--- Exercise material Enclosed Below ---
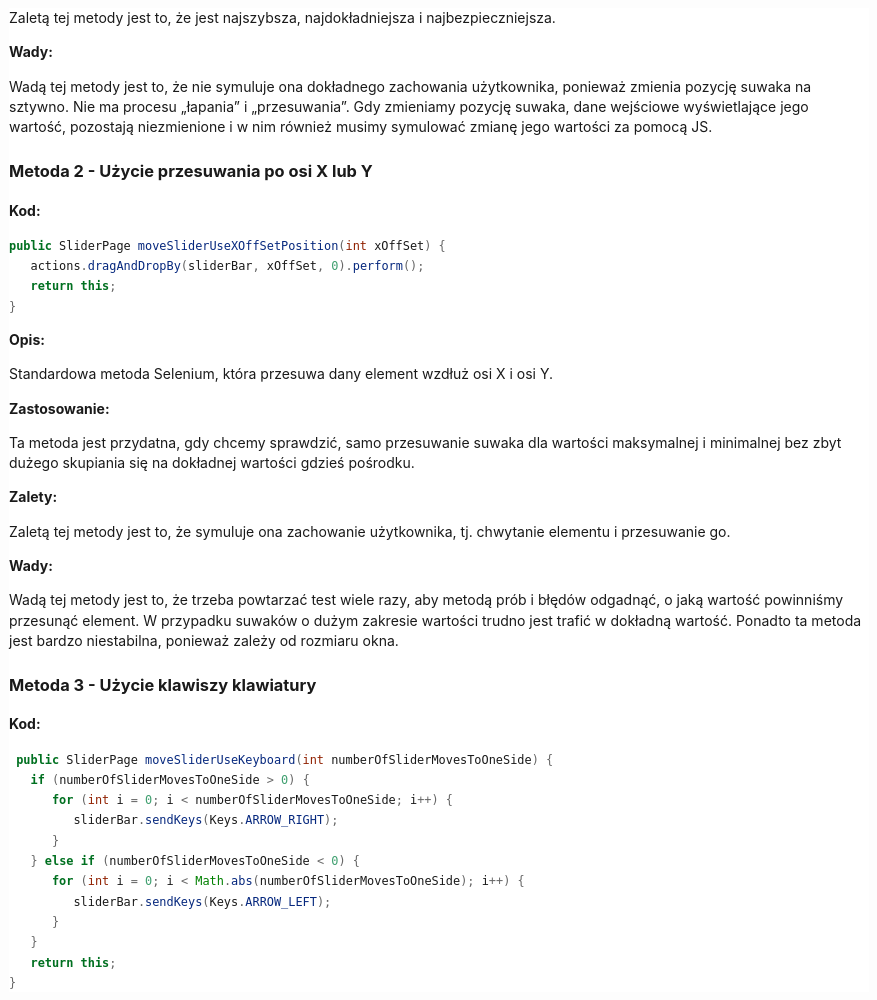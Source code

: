 Zaletą tej metody jest to, że jest najszybsza, najdokładniejsza i najbezpieczniejsza.

**Wady:**

Wadą tej metody jest to, że nie symuluje ona dokładnego zachowania użytkownika, ponieważ zmienia pozycję suwaka na
sztywno. Nie ma procesu „łapania” i „przesuwania”. Gdy zmieniamy pozycję suwaka, dane wejściowe wyświetlające jego
wartość, pozostają niezmienione i w nim również musimy symulować zmianę jego wartości za pomocą JS.

### Metoda 2 - Użycie przesuwania po osi X lub Y

**Kod:**

```Java
public SliderPage moveSliderUseXOffSetPosition(int xOffSet) {
   actions.dragAndDropBy(sliderBar, xOffSet, 0).perform();
   return this;
}
```

**Opis:**

Standardowa metoda Selenium, która przesuwa dany element wzdłuż osi X i osi Y.

**Zastosowanie:**

Ta metoda jest przydatna, gdy chcemy sprawdzić, samo przesuwanie suwaka dla wartości maksymalnej i minimalnej bez zbyt
dużego skupiania się na dokładnej wartości gdzieś pośrodku.

**Zalety:**

Zaletą tej metody jest to, że symuluje ona zachowanie użytkownika, tj. chwytanie elementu i przesuwanie go.

**Wady:**

Wadą tej metody jest to, że trzeba powtarzać test wiele razy, aby metodą prób i błędów odgadnąć, o jaką wartość
powinniśmy przesunąć element. W przypadku suwaków o dużym zakresie wartości trudno jest trafić w dokładną wartość.
Ponadto ta metoda jest bardzo niestabilna, ponieważ zależy od rozmiaru okna.

### Metoda 3 - Użycie klawiszy klawiatury

**Kod:**

```Java
 public SliderPage moveSliderUseKeyboard(int numberOfSliderMovesToOneSide) {
   if (numberOfSliderMovesToOneSide > 0) {
      for (int i = 0; i < numberOfSliderMovesToOneSide; i++) {
         sliderBar.sendKeys(Keys.ARROW_RIGHT);
      }
   } else if (numberOfSliderMovesToOneSide < 0) {
      for (int i = 0; i < Math.abs(numberOfSliderMovesToOneSide); i++) {
         sliderBar.sendKeys(Keys.ARROW_LEFT);
      }
   }
   return this;
}
```
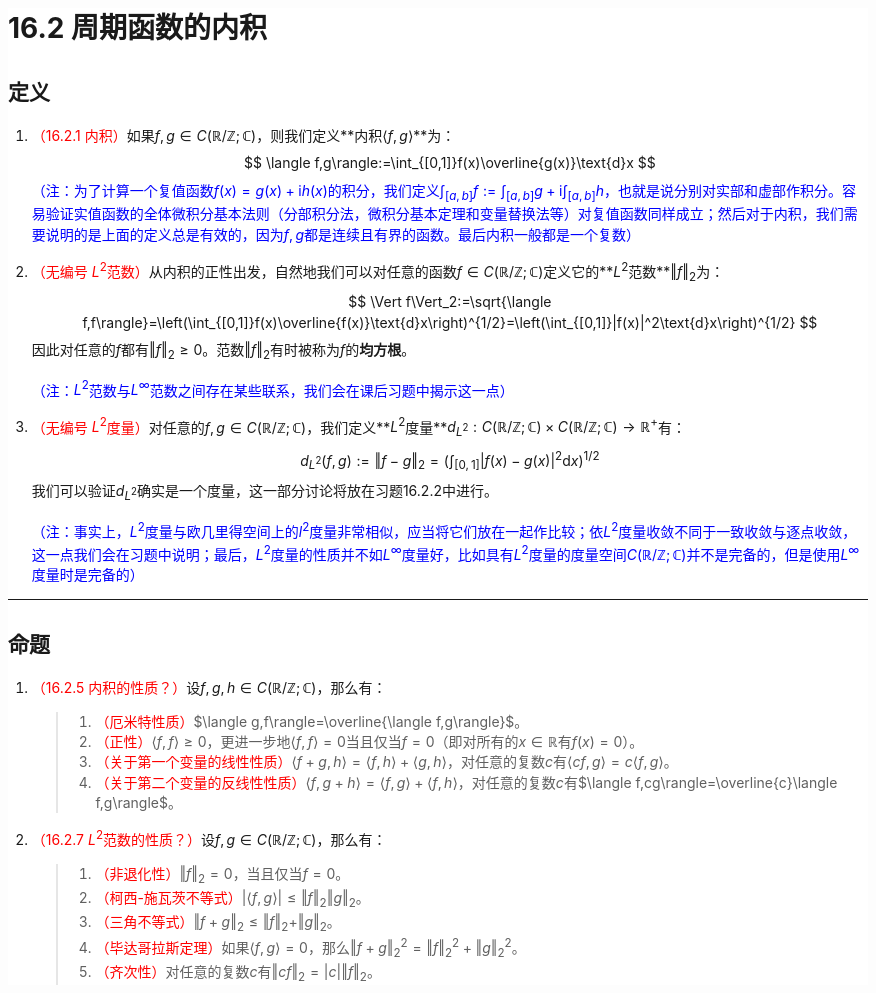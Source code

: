 # 16.2 周期函数的内积

## 定义

1. <font color=red>（16.2.1 内积）</font>如果$f,g\in C(\mathbb R/\mathbb Z;\mathbb C)$，则我们定义**内积$\langle f,g\rangle$**为：
   $$
   \langle f,g\rangle:=\int_{[0,1]}f(x)\overline{g(x)}\text{d}x
   $$
   <font color=blue>（注：为了计算一个复值函数$f(x)=g(x)+\text{i}h(x)$的积分，我们定义$\displaystyle\int_{[a,b]}f:=\int_{[a,b]}g+\text{i}\int_{[a,b]}h$，也就是说分别对实部和虚部作积分。容易验证实值函数的全体微积分基本法则（分部积分法，微积分基本定理和变量替换法等）对复值函数同样成立；然后对于内积，我们需要说明的是上面的定义总是有效的，因为$f,g$都是连续且有界的函数。最后内积一般都是一个复数）</font>
   
2. <font color=red>（无编号 $L^2$范数）</font>从内积的正性出发，自然地我们可以对任意的函数$f\in C(\mathbb R/\mathbb Z;\mathbb C)$定义它的**$L^2$范数**$\Vert f\Vert_2$为：
   $$
   \Vert f\Vert_2:=\sqrt{\langle f,f\rangle}=\left(\int_{[0,1]}f(x)\overline{f(x)}\text{d}x\right)^{1/2}=\left(\int_{[0,1]}|f(x)|^2\text{d}x\right)^{1/2}
   $$
   因此对任意的$f$都有$\Vert f\Vert_2\geq 0$。范数$\Vert f\Vert_2$有时被称为$f$的**均方根**。

   <font color=blue>（注：$L^2$范数与$L^{\infty}$范数之间存在某些联系，我们会在课后习题中揭示这一点）</font>
   
3. <font color=red>（无编号 $L^2$度量）</font>对任意的$f,g\in C(\mathbb R/\mathbb Z;\mathbb C)$，我们定义**$L^2$度量**$d_{L^2}:C(\mathbb R/\mathbb Z;\mathbb C)\times C(\mathbb R/\mathbb Z;\mathbb C)\to\mathbb R^+$有：
   $$
   d_{L^2}(f,g):=\Vert f-g\Vert_{2}=\left(\int_{[0,1]}|f(x)-g(x)|^2\text{d}x\right)^{1/2}
   $$
   我们可以验证$d_{L^2}$确实是一个度量，这一部分讨论将放在习题16.2.2中进行。
   
   <font color=blue>（注：事实上，$L^2$度量与欧几里得空间上的$l^2$度量非常相似，应当将它们放在一起作比较；依$L^2$度量收敛不同于一致收敛与逐点收敛，这一点我们会在习题中说明；最后，$L^2$度量的性质并不如$L^{\infty}$度量好，比如具有$L^2$度量的度量空间$C(\mathbb R/\mathbb Z;\mathbb C)$并不是完备的，但是使用$L^{\infty}$度量时是完备的）</font>

---

## 命题

1. <font color=red>（16.2.5 内积的性质？）</font>设$f,g,h\in C(\mathbb R/\mathbb Z;\mathbb C)$，那么有：

   > 1. <font color=red>（厄米特性质）</font>$\langle g,f\rangle=\overline{\langle f,g\rangle}$。
   > 1. <font color=red>（正性）</font>$\langle f,f\rangle\geq 0$，更进一步地$\langle f,f\rangle=0$当且仅当$f=0$（即对所有的$x\in\mathbb R$有$f(x)=0$）。
   > 1. <font color=red>（关于第一个变量的线性性质）</font>$\langle f+g,h\rangle=\langle f,h\rangle+\langle g,h\rangle$，对任意的复数$c$有$\langle cf,g\rangle=c\langle f,g\rangle$。
   > 1. <font color=red>（关于第二个变量的反线性性质）</font>$\langle f,g+h\rangle=\langle f,g\rangle+\langle f,h\rangle$，对任意的复数$c$有$\langle f,cg\rangle=\overline{c}\langle f,g\rangle$。

2. <font color=red>（16.2.7 $L^2$范数的性质？）</font>设$f,g\in C(\mathbb R/\mathbb Z;\mathbb C)$，那么有：

   > 1. <font color=red>（非退化性）</font>$\Vert f\Vert_2=0$，当且仅当$f=0$。
   > 2. <font color=red>（柯西-施瓦茨不等式）</font>$|\langle f,g\rangle|\leq\Vert f\Vert_2\Vert g\Vert_2$。
   > 3. <font color=red>（三角不等式）</font>$\Vert f+g\Vert_2\leq\Vert f\Vert_2+\Vert g\Vert_2$。
   > 4. <font color=red>（毕达哥拉斯定理）</font>如果$\langle f,g\rangle=0$，那么${\Vert f+g\Vert_2}^2={\Vert f\Vert_2}^2+{\Vert g\Vert_2}^2$。
   > 5. <font color=red>（齐次性）</font>对任意的复数$c$有$\Vert cf\Vert_2=|c|\Vert f\Vert_2$。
--- End of Enclosed Exercise material ---
### Problem to work on
Look above for the line containing "<font color=blue>（注：$L^2$范数与", then please write out that line and each one after it through the end, exactly, with nothing else.

### Task answer
   <font color=blue>（注：$L^2$范数与$L^{\infty}$范数之间存在某些联系，我们会在课后习题中揭示这一点）</font>
   
3. <font color=red>（无编号 $L^2$度量）</font>对任意的$f,g\in C(\mathbb R/\mathbb Z;\mathbb C)$，我们定义**$L^2$度量**$d_{L^2}:C(\mathbb R/\mathbb Z;\mathbb C)\times C(\mathbb R/\mathbb Z;\mathbb C)\to\mathbb R^+$有：
   $$
   d_{L^2}(f,g):=\Vert f-g\Vert_{2}=\left(\int_{[0,1]}|f(x)-g(x)|^2\text{d}x\right)^{1/2}
   $$
   我们可以验证$d_{L^2}$确实是一个度量，这一部分讨论将放在习题16.2.2中进行。
   
   <font color=blue>（注：事实上，$L^2$度量与欧几里得空间上的$l^2$度量非常相似，应当将它们放在一起作比较；依$L^2$度量收敛不同于一致收敛与逐点收敛，这一点我们会在习题中说明；最后，$L^2$度量的性质并不如$L^{\infty}$度量好，比如具有$L^2$度量的度量空间$C(\mathbb R/\mathbb Z;\mathbb C)$并不是完备的，但是使用$L^{\infty}$度量时是完备的）</font>

---

## 命题

1. <font color=red>（16.2.5 内积的性质？）</font>设$f,g,h\in C(\mathbb R/\mathbb Z;\mathbb C)$，那么有：

   > 1. <font color=red>（厄米特性质）</font>$\langle g,f\rangle=\overline{\langle f,g\rangle}$。
   > 1. <font color=red>（正性）</font>$\langle f,f\rangle\geq 0$，更进一步地$\langle f,f\rangle=0$当且仅当$f=0$（即对所有的$x\in\mathbb R$有$f(x)=0$）。
   > 1. <font color=red>（关于第一个变量的线性性质）</font>$\langle f+g,h\rangle=\langle f,h\rangle+\langle g,h\rangle$，对任意的复数$c$有$\langle cf,g\rangle=c\langle f,g\rangle$。
   > 1. <font color=red>（关于第二个变量的反线性性质）</font>$\langle f,g+h\rangle=\langle f,g\rangle+\langle f,h\rangle$，对任意的复数$c$有$\langle f,cg\rangle=\overline{c}\langle f,g\rangle$。

2. <font color=red>（16.2.7 $L^2$范数的性质？）</font>设$f,g\in C(\mathbb R/\mathbb Z;\mathbb C)$，那么有：

   > 1. <font color=red>（非退化性）</font>$\Vert f\Vert_2=0$，当且仅当$f=0$。
   > 2. <font color=red>（柯西-施瓦茨不等式）</font>$|\langle f,g\rangle|\leq\Vert f\Vert_2\Vert g\Vert_2$。
   > 3. <font color=red>（三角不等式）</font>$\Vert f+g\Vert_2\leq\Vert f\Vert_2+\Vert g\Vert_2$。
   > 4. <font color=red>（毕达哥拉斯定理）</font>如果$\langle f,g\rangle=0$，那么${\Vert f+g\Vert_2}^2={\Vert f\Vert_2}^2+{\Vert g\Vert_2}^2$。
   > 5. <font color=red>（齐次性）</font>对任意的复数$c$有$\Vert cf\Vert_2=|c|\Vert f\Vert_2$。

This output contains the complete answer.